Multiple instrumental observations including GPS total electron content (TEC), f o F 2 and h m F 2 from ionosondes, vertical ion drift measurements from Communication/Navigation Outage Forecasting System, magnetometer data, and far ultraviolet airglow measured by Thermosphere, Ionosphere, Mesosphere Energetics and Dynamics/Global Ultraviolet Imager (TIMED/GUVI) are used to investigate the profound ionospheric disturbances at midlatitude and low latitude during the 14–17 July 2012 geomagnetic storm event, which was featured by prolonged southward interplanetary geomagnetic field component for about 30 h below −10 nT. In the East Asian/Australian sector, latitudinal profile of TEC variations in the main phase were characterized by three bands of increments and separated by weak depressions in the equatorial ionospheric anomaly (EIA) crest regions, which were caused by the combined effects of disturbance dynamo electric fields (DDEF) and equatorward neutral winds. In the recovery phase, strong inhibition of EIA occurred and the summer crest of EIA disappeared on 16 July due to the combined effects of intrusion of neutral composition disturbance zone as shown by the TIMED/GUVI O/N 2 measurements and long‐lasting daytime westward DDEF inferred from the equatorial electrojet observations.

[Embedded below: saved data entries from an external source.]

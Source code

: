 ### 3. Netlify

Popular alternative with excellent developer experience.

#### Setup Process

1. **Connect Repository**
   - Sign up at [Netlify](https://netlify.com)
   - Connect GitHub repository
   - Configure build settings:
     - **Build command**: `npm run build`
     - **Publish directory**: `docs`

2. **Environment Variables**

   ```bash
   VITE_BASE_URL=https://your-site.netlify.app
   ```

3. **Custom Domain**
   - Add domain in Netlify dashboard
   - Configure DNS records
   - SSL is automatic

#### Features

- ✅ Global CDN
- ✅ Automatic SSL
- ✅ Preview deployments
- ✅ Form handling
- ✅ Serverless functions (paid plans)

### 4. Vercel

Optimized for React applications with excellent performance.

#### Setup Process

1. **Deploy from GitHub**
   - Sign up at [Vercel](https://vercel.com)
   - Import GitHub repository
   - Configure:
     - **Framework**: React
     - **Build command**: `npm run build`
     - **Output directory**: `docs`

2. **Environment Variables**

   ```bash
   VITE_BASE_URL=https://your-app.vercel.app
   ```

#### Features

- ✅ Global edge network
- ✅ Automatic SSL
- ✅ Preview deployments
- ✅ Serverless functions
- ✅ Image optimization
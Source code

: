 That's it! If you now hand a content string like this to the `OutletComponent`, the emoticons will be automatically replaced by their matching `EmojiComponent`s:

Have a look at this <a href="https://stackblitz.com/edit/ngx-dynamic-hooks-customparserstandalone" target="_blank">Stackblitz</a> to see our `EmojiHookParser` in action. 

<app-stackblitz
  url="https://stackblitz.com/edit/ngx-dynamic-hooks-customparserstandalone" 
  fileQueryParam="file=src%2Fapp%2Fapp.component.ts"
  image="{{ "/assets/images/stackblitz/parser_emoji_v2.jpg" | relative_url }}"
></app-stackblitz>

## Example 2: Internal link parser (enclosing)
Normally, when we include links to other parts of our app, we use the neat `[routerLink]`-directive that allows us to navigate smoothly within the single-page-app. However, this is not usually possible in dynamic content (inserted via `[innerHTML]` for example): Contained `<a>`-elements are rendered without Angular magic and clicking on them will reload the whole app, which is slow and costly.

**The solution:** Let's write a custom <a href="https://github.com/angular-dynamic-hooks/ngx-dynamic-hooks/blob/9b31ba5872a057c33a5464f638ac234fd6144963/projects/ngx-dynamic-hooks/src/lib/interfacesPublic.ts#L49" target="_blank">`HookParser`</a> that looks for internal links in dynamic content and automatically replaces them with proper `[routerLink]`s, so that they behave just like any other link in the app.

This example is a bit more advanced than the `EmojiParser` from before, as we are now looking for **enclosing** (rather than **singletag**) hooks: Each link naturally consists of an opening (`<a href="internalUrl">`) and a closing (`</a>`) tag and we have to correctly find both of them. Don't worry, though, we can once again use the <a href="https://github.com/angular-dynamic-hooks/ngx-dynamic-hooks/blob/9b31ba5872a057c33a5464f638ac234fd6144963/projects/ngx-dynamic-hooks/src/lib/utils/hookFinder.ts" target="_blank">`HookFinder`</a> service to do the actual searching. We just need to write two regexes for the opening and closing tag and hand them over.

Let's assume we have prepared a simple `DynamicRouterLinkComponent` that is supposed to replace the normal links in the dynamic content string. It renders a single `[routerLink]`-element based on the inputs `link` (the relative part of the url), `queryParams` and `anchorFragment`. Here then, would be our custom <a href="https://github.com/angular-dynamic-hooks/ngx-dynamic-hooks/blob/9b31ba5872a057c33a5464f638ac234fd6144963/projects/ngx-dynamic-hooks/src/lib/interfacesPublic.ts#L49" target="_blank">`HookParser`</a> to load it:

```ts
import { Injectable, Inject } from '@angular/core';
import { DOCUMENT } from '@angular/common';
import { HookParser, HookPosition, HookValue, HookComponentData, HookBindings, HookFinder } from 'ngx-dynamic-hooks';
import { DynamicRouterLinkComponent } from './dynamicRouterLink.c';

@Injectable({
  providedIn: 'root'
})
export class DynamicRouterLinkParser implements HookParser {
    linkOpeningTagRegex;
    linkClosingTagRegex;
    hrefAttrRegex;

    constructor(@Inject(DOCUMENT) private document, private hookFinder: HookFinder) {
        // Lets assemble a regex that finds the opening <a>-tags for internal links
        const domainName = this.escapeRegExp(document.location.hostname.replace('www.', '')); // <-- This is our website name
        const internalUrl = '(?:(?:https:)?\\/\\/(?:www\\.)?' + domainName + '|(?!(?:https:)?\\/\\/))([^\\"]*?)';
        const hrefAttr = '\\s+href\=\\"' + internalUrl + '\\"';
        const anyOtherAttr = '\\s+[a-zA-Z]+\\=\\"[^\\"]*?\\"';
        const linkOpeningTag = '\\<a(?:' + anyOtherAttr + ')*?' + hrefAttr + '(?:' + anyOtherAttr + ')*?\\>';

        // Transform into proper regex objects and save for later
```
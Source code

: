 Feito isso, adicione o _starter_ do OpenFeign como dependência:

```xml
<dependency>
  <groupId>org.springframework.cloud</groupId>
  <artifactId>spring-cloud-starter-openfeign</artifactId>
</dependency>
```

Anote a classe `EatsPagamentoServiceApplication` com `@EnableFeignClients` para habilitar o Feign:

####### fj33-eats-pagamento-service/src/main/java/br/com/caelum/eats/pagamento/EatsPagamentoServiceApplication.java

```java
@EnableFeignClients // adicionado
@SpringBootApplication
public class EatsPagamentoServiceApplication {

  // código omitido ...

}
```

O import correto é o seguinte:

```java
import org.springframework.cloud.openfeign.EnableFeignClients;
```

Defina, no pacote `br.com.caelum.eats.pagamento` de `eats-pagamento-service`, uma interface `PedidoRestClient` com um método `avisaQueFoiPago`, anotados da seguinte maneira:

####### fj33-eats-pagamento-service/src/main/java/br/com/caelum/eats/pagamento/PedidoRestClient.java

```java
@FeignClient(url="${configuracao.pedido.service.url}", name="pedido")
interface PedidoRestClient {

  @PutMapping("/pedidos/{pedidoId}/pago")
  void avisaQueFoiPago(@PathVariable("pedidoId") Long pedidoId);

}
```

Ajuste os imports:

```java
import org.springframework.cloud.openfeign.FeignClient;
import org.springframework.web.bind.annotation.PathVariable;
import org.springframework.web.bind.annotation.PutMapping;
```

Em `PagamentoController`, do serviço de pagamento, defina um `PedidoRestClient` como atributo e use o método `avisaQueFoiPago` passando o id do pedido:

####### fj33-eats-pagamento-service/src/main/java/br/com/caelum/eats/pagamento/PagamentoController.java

The transit time of DDEF over the dip equator from westward to eastward is around 2200 LT. In the American longitude, the salient ionospheric disturbances in the summer hemisphere were characterized by daytime periodical intrusion of negative phase for three consecutive days in the recovery phase, preceded by storm‐enhanced density plume in the initial phase. In addition, multiple short‐lived prompt penetration electric fields appeared during stable southward interplanetary magnetic field (IMF) B z in the recovery phase and were responsible for enhanced the EIA and equatorial ionospheric uplift around sunset.